Question: How do you graph \[\dfrac{{{{\left( {y + 1} \right)}^2}}}{{36}} - \dfrac{{{{\left( {x + 5} \right)}^...

Question

How do you graph $\dfrac{{{{\left( {y + 1} \right)}^2}}}{{36}} - \dfrac{{{{\left( {x + 5} \right)}^2}}}{9} = 1$ ?

Answer 1

Solution

Hint : Here in this question, we have to plot the graph of the given equation. The given equation represent the standard equation for a hyperbola with a vertical transverse axis i.e., $\dfrac{{{{\left( {y - k} \right)}^2}}}{{{a^2}}} - \dfrac{{{{\left( {x - h} \right)}^2}}}{{{b^2}}} = 1$ , we have to find the centre, vertices, Foci, eccentricity and asymptotes of given equation and later plot the graph using the vertices and centre.

Complete step by step solution:
A hyperbola is the set of all points such that the difference of the distances between any point on the hyperbola and two fixed points is constant.
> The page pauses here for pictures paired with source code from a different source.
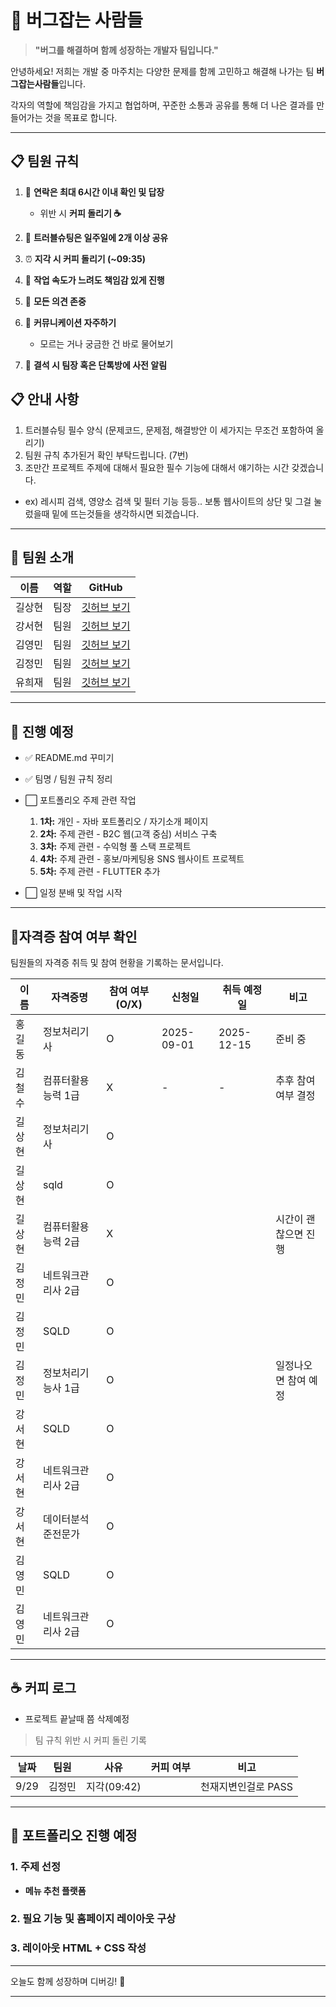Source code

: 

# 🐞 버그잡는 사람들

> **"버그를 해결하며 함께 성장하는 개발자 팀입니다."**


안녕하세요! 저희는 개발 중 마주치는 다양한 문제를 함께 고민하고 해결해 나가는 팀 **버그잡는사람들**입니다.

각자의 역할에 책임감을 가지고 협업하며, 꾸준한 소통과 공유를 통해 더 나은 결과를 만들어가는 것을 목표로 합니다.

---

## 📋 팀원 규칙

1. 📱 **연락은 최대 6시간 이내 확인 및 답장**

   * 위반 시 **커피 돌리기 ☕**
2. 🧩 **트러블슈팅은 일주일에 2개 이상 공유**
3. ⏰ **지각 시 커피 돌리기 (\~09:35)**
4. 🐢 **작업 속도가 느려도 책임감 있게 진행**
5. 💬 **모든 의견 존중**
6. 💬 **커뮤니케이션 자주하기**

   * 모르는 거나 궁금한 건 바로 물어보기
7. 💬 **결석 시 팀장 혹은 단톡방에 사전 알림**

## 📋 안내 사항
1. 트러블슈팅 필수 양식 (문제코드, 문제점, 해결방안 이 세가지는 무조건 포함하여 올리기)
2. 팀원 규칙 추가된거 확인 부탁드립니다. (7번)
3. 조만간 프로젝트 주제에 대해서 필요한 필수 기능에 대해서 얘기하는 시간 갖겠습니다.
- ex) 레시피 검색, 영양소 검색 및 필터 기능 등등.. 보통 웹사이트의 상단 및 그걸 눌렀을때 밑에 뜨는것들을 생각하시면 되겠습니다.


---

## 👥 팀원 소개

| 이름  | 역할 | GitHub                                                   |
| --- | -- | -------------------------------------------------------- |
| 길상현 | 팀장 | [깃허브 보기](https://github.com/shgil0618-glitch/fullstack_gsh.git) |
| 강서현 | 팀원 | [깃허브 보기](https://github.com/kangseoyun-s/fullstack_seohyun.git)           |
| 김영민 | 팀원 | [깃허브 보기](https://github.com/jesusjoy10/fullstack_youngmin.git)         |
| 김정민 | 팀원 | [깃허브 보기](https://github.com/kyoungsjjj0211/jeongmin001.git)       |
| 유희재 | 팀원 | [깃허브 보기](https://github.com/ryu199212-coder/Fullstack_Ryu.git)     |


---

## 🔧 진행 예정


* ✅ README.md 꾸미기
* ✅ 팀명 / 팀원 규칙 정리
* ⬜ 포트폴리오 주제 관련 작업

  1. **1차:** 개인 - 자바 포트폴리오 / 자기소개 페이지
  2. **2차:** 주제 관련 - B2C 웹(고객 중심) 서비스 구축
  3. **3차:** 주제 관련 - 수익형 풀 스택 프로젝트
  4. **4차:** 주제 관련 - 홍보/마케팅용 SNS 웹사이트 프로젝트
  5. **5차:** 주제 관련 - FLUTTER 추가
* ⬜ 일정 분배 및 작업 시작


---

## 🎯자격증 참여 여부 확인

팀원들의 자격증 취득 및 참여 현황을 기록하는 문서입니다.

| 이름     | 자격증명          | 참여 여부 (O/X) | 신청일       | 취득 예정일   | 비고               |
| -------- | ----------------- | --------------- | ------------ | ------------ | ------------------ |
| 홍길동   | 정보처리기사       | O               | 2025-09-01   | 2025-12-15   | 준비 중            |
| 김철수   | 컴퓨터활용능력 1급 | X               | -            | -            | 추후 참여 여부 결정 |
|  길상현  | 정보처리기사   | O          |  |    |                     |
|  길상현  | sqld   | O          |  |    |                     |
|  길상현  | 컴퓨터활용능력 2급   |    X       |  |    |     시간이 괜찮으면 진행               |
|  김정민  | 네트워크관리사 2급   |    O       |  |    |                     |
|  김정민  | SQLD   |    O        |  |    |                     |
|  김정민  | 정보처리기능사 1급  |    O        |  |    |  일정나오면 참여 예정               |
|  강서현  |  SQLD          | O |    |                     |
|  강서현  | 네트워크관리사 2급           | O |    |                     |
|  강서현  | 데이터분석 준전문가            | O |    |                     |
|  김영민  |     SQLD        | O |    |                     |
|  김영민  | 네트워크관리사 2급 | O |           |  |    |                     |


---

## ☕ 커피 로그
- 프로젝트 끝날때 쯤 삭제예정

> 팀 규칙 위반 시 커피 돌린 기록

| 날짜   | 팀원  | 사유         | 커피 여부 |비고|
| ---- | --- | ---------- | ----- |--|
| 9/29 | 김정민 | 지각(09:42) |      |천재지변인걸로 PASS|

---

## 📂 포트폴리오 진행 예정

### 1. 주제 선정

* **메뉴 추천 플랫폼**

### 2. 필요 기능 및 홈페이지 레이아웃 구상

### 3. 레이아웃 HTML + CSS 작성

---

오늘도 함께 성장하며 디버깅! 💪

---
The two fixed points are called the foci of the hyperbola.
The standard equation for a hyperbola with a vertical transverse axis is $\dfrac{{{{\left( {y - k} \right)}^2}}}{{{a^2}}} - \dfrac{{{{\left( {x - h} \right)}^2}}}{{{b^2}}} = 1$ . The centre is at $\left( {h,k} \right)$ and vertices is $\left( {h,{\text{ }}k{\text{ + }}a} \right)$ and $\left( {h,{\text{ }}k - a} \right)$ . The distance between the vertices is $2a$ . Foci is $\left( {h,{\text{ }}k + c} \right)$ and $\left( {h,{\text{ }}k - c} \right)$ The distance between the foci is $2c$ . ${c^2} = {a^2} + {b^2}$ .
A hyperbola with a vertical transverse axis and centre at $\left( {h,k} \right)$ has one asymptote with equation $y = k + \dfrac{a}{b}\left( {x - h} \right)$ and the other with equation $y = k - \dfrac{a}{b}\left( {x - h} \right)$ .
The eccentricity of a hyperbola, like an ellipse, is $e = \dfrac{c}{a}$ . For all hyperbolas, though, $c > a$ , so $e > 1$ . if $e$ is close to one, the branches of the hyperbola are very narrow, but if $e$ is much greater than one, then the branches of the hyperbola are very flat.
Now, consider the given equation: $\dfrac{{{{\left( {y + 1} \right)}^2}}}{{36}} - \dfrac{{{{\left( {x + 5} \right)}^2}}}{9} = 1$
Or
$\dfrac{{{{\left( {y + 1} \right)}^2}}}{{{6^2}}} - \dfrac{{{{\left( {x + 5} \right)}^2}}}{{{9^2}}} = 1$
Centre: $\left( {h,k} \right) = \left( { - 5, - 1} \right)$
Vertices: $\left( {h,{\text{ }}k{\text{ + }}a} \right) = \left( { - 5, - 1 + 6} \right) = \left( { - 5,5} \right)$ and
$\left( {h,{\text{ }}k - a} \right) = \left( { - 5, - 1 - 6} \right) = \left( { - 5, - 7} \right)$
$\Rightarrow c = \sqrt {{a^2} + {b^2}}$
$\Rightarrow c = \sqrt {36 + 9}$
$\Rightarrow c = \sqrt {45} = \sqrt {9 \times 5}$
$\Rightarrow c = 3\sqrt 5$
Foci: $\left( {h,{\text{ }}k + c} \right) = \left( { - 5, - 1 + 3\sqrt 5 } \right)$ and
$\left( {h,{\text{ }}k - c} \right) = \left( { - 5, - 1 - 3\sqrt 5 } \right)$
Eccentricity: $e = \dfrac{c}{a}$
$\Rightarrow e = \dfrac{{3\sqrt 5 }}{6}$
$\Rightarrow e = \dfrac{{\sqrt 5 }}{2}$
Asymptotes: $y = k + \dfrac{a}{b}\left( {x - h} \right) = - 1 + \dfrac{6}{3}\left( {x - \left( { - 5} \right)} \right)$
$\Rightarrow y = - 1 + 2\left( {x + 5} \right)$
$\Rightarrow y = - 1 + 2x + 10$
$\Rightarrow y = 2x + 9$
And
$y = k - \dfrac{a}{b}\left( {x - h} \right) = - 1 - \dfrac{6}{3}\left( {x - \left( { - 5} \right)} \right)$
$\Rightarrow y = - 1 - 2\left( {x + 5} \right)$
$\Rightarrow y = - 1 - 2x - 10$
$\Rightarrow y = - 2x - 11$
The graphical representation is:

Note : The plotting of a graph is different here. When we plot the graph for the hyperbola and ellipse we use different methods. Here in this question we determine the values of centre, vertices, foci, eccentricity and asymptotes and finally we obtain the linear equation for y and hence we can plot the graph.